→ Goal of the exercise: When a line of the entries below contains "argument", it counts once; state how many such lines there are and nothing else.

→ Raw data:
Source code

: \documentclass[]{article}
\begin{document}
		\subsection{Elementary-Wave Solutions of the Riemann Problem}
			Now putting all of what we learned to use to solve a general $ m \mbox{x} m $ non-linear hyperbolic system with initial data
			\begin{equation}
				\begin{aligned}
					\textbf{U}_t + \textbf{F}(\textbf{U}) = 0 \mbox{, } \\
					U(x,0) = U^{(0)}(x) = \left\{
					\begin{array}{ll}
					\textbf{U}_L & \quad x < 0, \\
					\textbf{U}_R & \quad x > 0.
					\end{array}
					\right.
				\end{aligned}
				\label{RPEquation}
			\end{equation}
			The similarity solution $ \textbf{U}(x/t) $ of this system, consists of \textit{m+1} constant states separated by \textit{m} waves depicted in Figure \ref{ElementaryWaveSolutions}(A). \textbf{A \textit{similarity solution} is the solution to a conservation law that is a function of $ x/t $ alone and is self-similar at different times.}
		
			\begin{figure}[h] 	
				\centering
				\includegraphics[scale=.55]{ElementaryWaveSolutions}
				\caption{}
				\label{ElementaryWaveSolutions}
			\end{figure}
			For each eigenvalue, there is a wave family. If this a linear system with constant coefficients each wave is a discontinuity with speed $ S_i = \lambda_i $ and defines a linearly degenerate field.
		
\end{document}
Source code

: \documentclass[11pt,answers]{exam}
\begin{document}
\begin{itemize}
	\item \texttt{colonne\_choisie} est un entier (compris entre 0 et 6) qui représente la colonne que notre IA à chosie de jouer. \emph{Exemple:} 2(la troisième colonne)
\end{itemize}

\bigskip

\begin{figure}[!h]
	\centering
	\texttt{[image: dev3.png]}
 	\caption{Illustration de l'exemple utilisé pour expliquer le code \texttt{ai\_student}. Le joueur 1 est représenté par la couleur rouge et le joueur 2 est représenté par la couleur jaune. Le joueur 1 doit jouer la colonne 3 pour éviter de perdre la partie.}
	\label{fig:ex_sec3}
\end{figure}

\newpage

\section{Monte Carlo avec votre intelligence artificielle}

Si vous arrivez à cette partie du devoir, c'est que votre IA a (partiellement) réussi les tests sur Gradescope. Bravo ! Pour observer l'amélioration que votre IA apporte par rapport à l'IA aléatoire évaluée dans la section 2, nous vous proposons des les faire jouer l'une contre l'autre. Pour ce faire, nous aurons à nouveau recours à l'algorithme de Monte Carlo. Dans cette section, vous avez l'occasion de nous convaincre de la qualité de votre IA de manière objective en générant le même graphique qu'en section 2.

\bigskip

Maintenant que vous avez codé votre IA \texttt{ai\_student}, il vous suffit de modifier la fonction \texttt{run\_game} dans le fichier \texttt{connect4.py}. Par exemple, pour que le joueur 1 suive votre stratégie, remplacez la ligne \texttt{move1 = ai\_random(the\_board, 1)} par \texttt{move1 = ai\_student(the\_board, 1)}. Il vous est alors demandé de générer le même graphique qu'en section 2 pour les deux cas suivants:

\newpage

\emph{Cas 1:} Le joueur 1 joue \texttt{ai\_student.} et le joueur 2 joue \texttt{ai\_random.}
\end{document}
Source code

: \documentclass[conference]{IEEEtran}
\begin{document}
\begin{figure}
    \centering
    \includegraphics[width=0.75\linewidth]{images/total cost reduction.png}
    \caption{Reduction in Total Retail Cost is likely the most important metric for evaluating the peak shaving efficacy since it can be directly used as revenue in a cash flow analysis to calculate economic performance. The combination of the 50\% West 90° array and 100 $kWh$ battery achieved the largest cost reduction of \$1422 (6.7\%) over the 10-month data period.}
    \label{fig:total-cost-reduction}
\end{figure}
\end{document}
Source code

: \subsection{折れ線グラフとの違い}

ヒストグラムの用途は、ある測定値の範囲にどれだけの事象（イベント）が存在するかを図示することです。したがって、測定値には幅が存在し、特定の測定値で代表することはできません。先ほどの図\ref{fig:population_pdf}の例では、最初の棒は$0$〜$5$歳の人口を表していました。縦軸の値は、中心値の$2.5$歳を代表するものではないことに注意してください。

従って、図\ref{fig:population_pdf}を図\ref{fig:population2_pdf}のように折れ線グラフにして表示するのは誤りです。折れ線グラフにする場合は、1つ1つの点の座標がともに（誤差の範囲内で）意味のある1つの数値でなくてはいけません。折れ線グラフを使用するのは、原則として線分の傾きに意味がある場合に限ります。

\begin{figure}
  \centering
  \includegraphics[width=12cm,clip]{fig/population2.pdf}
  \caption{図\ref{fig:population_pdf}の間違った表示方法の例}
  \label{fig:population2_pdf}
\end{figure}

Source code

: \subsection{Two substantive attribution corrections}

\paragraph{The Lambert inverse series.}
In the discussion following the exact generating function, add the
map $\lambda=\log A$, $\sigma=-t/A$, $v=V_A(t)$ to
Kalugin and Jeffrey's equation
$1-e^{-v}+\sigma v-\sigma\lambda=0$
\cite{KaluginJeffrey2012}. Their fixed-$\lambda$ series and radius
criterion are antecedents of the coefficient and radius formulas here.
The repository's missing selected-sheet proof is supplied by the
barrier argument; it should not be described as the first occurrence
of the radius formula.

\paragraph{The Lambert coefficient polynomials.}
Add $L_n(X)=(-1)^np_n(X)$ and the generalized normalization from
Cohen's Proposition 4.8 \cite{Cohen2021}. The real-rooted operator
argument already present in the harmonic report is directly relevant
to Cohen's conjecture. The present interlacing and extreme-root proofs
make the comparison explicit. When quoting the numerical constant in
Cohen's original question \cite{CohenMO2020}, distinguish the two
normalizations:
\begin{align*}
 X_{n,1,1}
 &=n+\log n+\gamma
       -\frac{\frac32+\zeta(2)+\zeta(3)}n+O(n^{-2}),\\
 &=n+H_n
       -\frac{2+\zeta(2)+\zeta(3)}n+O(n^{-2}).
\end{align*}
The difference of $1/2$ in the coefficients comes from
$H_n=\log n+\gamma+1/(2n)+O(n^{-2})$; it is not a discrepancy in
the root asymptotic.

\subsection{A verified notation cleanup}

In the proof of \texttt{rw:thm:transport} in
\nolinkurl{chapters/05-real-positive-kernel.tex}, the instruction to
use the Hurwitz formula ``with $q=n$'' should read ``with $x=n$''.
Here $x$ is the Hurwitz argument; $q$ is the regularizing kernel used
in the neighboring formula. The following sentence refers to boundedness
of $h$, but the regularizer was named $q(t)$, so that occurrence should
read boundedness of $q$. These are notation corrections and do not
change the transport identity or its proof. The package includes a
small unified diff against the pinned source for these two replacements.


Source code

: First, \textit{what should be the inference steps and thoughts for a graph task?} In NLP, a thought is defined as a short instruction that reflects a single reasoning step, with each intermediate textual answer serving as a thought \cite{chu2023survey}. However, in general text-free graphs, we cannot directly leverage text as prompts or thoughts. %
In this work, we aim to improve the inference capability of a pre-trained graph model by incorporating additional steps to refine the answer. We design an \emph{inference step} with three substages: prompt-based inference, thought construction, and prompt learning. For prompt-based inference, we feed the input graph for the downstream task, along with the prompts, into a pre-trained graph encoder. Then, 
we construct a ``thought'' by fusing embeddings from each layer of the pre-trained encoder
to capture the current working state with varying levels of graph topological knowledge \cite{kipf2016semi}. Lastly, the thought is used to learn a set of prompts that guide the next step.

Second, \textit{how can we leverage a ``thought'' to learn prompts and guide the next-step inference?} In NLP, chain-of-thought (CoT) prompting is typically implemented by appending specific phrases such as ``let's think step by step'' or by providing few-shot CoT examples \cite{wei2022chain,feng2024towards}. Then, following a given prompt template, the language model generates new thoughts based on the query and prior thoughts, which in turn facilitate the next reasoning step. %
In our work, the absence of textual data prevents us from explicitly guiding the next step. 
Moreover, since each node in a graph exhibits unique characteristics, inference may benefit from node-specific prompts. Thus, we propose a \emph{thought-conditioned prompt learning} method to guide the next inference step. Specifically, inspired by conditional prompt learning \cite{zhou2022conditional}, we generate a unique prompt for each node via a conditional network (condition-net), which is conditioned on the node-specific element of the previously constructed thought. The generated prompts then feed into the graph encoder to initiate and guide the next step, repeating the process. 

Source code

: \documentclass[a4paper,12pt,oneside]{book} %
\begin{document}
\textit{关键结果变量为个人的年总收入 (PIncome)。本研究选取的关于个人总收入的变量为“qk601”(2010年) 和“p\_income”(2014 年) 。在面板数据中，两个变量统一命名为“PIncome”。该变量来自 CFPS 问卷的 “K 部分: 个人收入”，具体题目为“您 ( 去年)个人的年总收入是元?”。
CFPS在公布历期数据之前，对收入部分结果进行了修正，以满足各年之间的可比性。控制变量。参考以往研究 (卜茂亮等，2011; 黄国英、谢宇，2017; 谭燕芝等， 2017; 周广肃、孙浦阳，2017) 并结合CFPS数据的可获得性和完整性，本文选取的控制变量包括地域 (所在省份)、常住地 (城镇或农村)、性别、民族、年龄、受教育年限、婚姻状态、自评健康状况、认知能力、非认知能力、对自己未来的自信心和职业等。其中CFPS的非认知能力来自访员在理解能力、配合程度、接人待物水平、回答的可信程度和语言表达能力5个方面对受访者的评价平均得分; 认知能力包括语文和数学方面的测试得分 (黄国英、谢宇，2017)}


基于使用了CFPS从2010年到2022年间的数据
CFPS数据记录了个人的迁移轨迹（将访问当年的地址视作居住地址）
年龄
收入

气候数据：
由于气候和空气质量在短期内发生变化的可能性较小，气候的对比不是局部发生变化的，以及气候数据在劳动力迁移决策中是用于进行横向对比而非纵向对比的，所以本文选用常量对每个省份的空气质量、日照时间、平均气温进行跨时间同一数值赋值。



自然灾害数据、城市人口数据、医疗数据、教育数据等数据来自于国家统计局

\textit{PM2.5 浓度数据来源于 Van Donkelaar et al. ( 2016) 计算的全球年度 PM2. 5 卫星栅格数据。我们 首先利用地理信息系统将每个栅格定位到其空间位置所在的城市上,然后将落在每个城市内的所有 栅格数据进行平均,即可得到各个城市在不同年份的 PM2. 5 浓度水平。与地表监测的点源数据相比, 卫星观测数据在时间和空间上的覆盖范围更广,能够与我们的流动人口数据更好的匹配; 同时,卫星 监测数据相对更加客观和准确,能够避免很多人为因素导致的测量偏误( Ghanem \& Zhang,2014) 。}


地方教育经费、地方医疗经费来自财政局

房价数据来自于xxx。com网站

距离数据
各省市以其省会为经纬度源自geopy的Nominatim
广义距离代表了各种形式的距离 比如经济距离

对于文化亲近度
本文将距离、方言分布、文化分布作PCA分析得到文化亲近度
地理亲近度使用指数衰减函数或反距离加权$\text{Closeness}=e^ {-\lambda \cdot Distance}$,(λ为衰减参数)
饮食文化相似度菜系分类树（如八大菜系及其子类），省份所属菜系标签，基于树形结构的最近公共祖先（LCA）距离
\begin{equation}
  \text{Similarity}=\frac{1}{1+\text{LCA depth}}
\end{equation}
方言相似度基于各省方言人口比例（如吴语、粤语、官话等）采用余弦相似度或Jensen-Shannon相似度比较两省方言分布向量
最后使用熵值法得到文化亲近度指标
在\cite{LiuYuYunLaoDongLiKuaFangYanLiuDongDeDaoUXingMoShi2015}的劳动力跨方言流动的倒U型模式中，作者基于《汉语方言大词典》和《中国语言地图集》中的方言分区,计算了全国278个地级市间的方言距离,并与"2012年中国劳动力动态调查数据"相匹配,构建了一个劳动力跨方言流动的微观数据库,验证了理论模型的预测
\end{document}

→ Problem solution: 3